▼
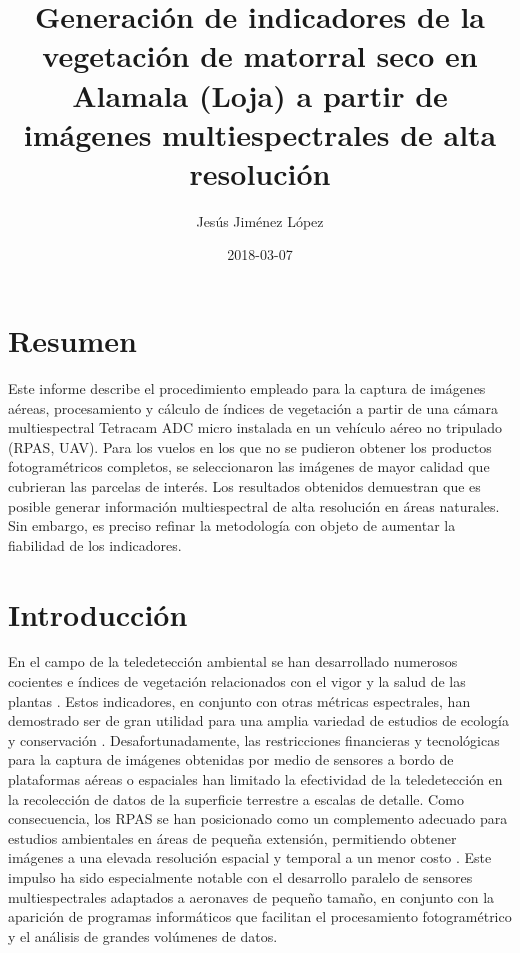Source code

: \documentclass[spanish,openany]{article}
\title{Generación de indicadores de la vegetación de matorral seco en Alamala
(Loja) a partir de imágenes multiespectrales de alta resolución}
\author{Jesús Jiménez López}
\date{2018-03-07}
\begin{document}
\maketitle

{
\setcounter{tocdepth}{2}
\tableofcontents
}
\section*{Resumen}\label{resumen}

Este informe describe el procedimiento empleado para la captura de
imágenes aéreas, procesamiento y cálculo de índices de vegetación a
partir de una cámara multiespectral Tetracam ADC micro instalada en un
vehículo aéreo no tripulado (RPAS, UAV). Para los vuelos en los que no
se pudieron obtener los productos fotogramétricos completos, se
seleccionaron las imágenes de mayor calidad que cubrieran las parcelas
de interés. Los resultados obtenidos demuestran que es posible generar
información multiespectral de alta resolución en áreas naturales. Sin
embargo, es preciso refinar la metodología con objeto de aumentar la
fiabilidad de los indicadores.

\section{Introducción}\label{intro}

En el campo de la teledetección ambiental se han desarrollado numerosos
cocientes e índices de vegetación relacionados con el vigor y la salud
de las plantas \citep{Bannari1995}. Estos indicadores, en conjunto con
otras métricas espectrales, han demostrado ser de gran utilidad para una
amplia variedad de estudios de ecología y conservación \citep{Wang2010}.
Desafortunadamente, las restricciones financieras y tecnológicas para la
captura de imágenes obtenidas por medio de sensores a bordo de
plataformas aéreas o espaciales han limitado la efectividad de la
teledetección en la recolección de datos de la superficie terrestre a
escalas de detalle. Como consecuencia, los RPAS se han posicionado como
un complemento adecuado para estudios ambientales en áreas de pequeña
extensión, permitiendo obtener imágenes a una elevada resolución
espacial y temporal a un menor costo \citep{Koh2012}. Este impulso ha
sido especialmente notable con el desarrollo paralelo de sensores
multiespectrales adaptados a aeronaves de pequeño tamaño, en conjunto
con la aparición de programas informáticos que facilitan el
procesamiento fotogramétrico y el análisis de grandes volúmenes de
datos.
\end{document}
▲
### WORK TO COMPLETE
Copy exactly, and only, the lines from the first entry through the line holding "partir de una", both ends included, leaving out every picture.

### TASK RESPONSE
Source code

: \documentclass[spanish,openany]{article}
\title{Generación de indicadores de la vegetación de matorral seco en Alamala
(Loja) a partir de imágenes multiespectrales de alta resolución}
\author{Jesús Jiménez López}
\date{2018-03-07}
\begin{document}
\maketitle

{
\setcounter{tocdepth}{2}
\tableofcontents
}
\section*{Resumen}\label{resumen}

Este informe describe el procedimiento empleado para la captura de
imágenes aéreas, procesamiento y cálculo de índices de vegetación a
partir de una cámara multiespectral Tetracam ADC micro instalada en un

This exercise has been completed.